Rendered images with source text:
=== Begin Enclosure ===

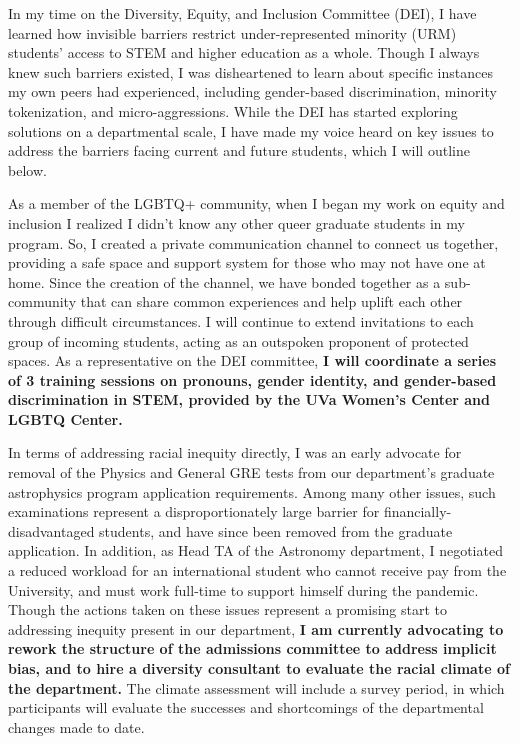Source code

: \documentclass[11pt]{article}
\begin{document}
In my time on the Diversity, Equity, and Inclusion Committee (DEI), I have learned how invisible barriers restrict under-represented minority (URM) students' access to STEM and higher education as a whole. Though I always knew such barriers existed, I was disheartened to learn about specific instances my own peers had experienced, including gender-based discrimination, minority tokenization, and micro-aggressions. While the DEI has started exploring solutions on a departmental scale, I have made my voice heard on key issues to address the barriers facing current and future students, which I will outline below.

As a member of the LGBTQ+ community, when I began my work on equity and inclusion I realized I didn't know any other queer graduate students in my program. So, I created a private communication channel to connect us together, providing a safe space and support system for those who may not have one at home. Since the creation of the channel, we have bonded together as a sub-community that can share common experiences and help uplift each other through difficult circumstances. I will continue to extend invitations to each group of incoming students, acting as an outspoken proponent of protected spaces. As a representative on the DEI committee, \textbf{I will coordinate a series of 3 training sessions on pronouns, gender identity, and gender-based discrimination in STEM, provided by the UVa Women's Center and LGBTQ Center.}

In terms of addressing racial inequity directly, I was an early advocate for removal of the Physics and General GRE tests from our department's graduate astrophysics program application requirements. Among many other issues, such examinations represent a disproportionately large barrier for financially-disadvantaged students, and have since been removed from the graduate application. In addition, as Head TA of the Astronomy department, I negotiated a reduced workload for an international student who cannot receive pay from the University, and must work full-time to support himself during the pandemic. Though the actions taken on these issues represent a promising start to addressing inequity present in our department, \textbf{I am currently advocating to rework the structure of the admissions committee to address implicit bias, and to hire a diversity consultant to evaluate the racial climate of the department.} The climate assessment will include a survey period, in which participants will evaluate the successes and shortcomings of the departmental changes made to date.
\end{document}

=== End Enclosure ===

The answer is the line containing "As a member" together with every line after it in the records, repeated exactly and with nothing else.

As a member of the LGBTQ+ community, when I began my work on equity and inclusion I realized I didn't know any other queer graduate students in my program. So, I created a private communication channel to connect us together, providing a safe space and support system for those who may not have one at home. Since the creation of the channel, we have bonded together as a sub-community that can share common experiences and help uplift each other through difficult circumstances. I will continue to extend invitations to each group of incoming students, acting as an outspoken proponent of protected spaces. As a representative on the DEI committee, \textbf{I will coordinate a series of 3 training sessions on pronouns, gender identity, and gender-based discrimination in STEM, provided by the UVa Women's Center and LGBTQ Center.}

In terms of addressing racial inequity directly, I was an early advocate for removal of the Physics and General GRE tests from our department's graduate astrophysics program application requirements. Among many other issues, such examinations represent a disproportionately large barrier for financially-disadvantaged students, and have since been removed from the graduate application. In addition, as Head TA of the Astronomy department, I negotiated a reduced workload for an international student who cannot receive pay from the University, and must work full-time to support himself during the pandemic. Though the actions taken on these issues represent a promising start to addressing inequity present in our department, \textbf{I am currently advocating to rework the structure of the admissions committee to address implicit bias, and to hire a diversity consultant to evaluate the racial climate of the department.} The climate assessment will include a survey period, in which participants will evaluate the successes and shortcomings of the departmental changes made to date.
\end{document}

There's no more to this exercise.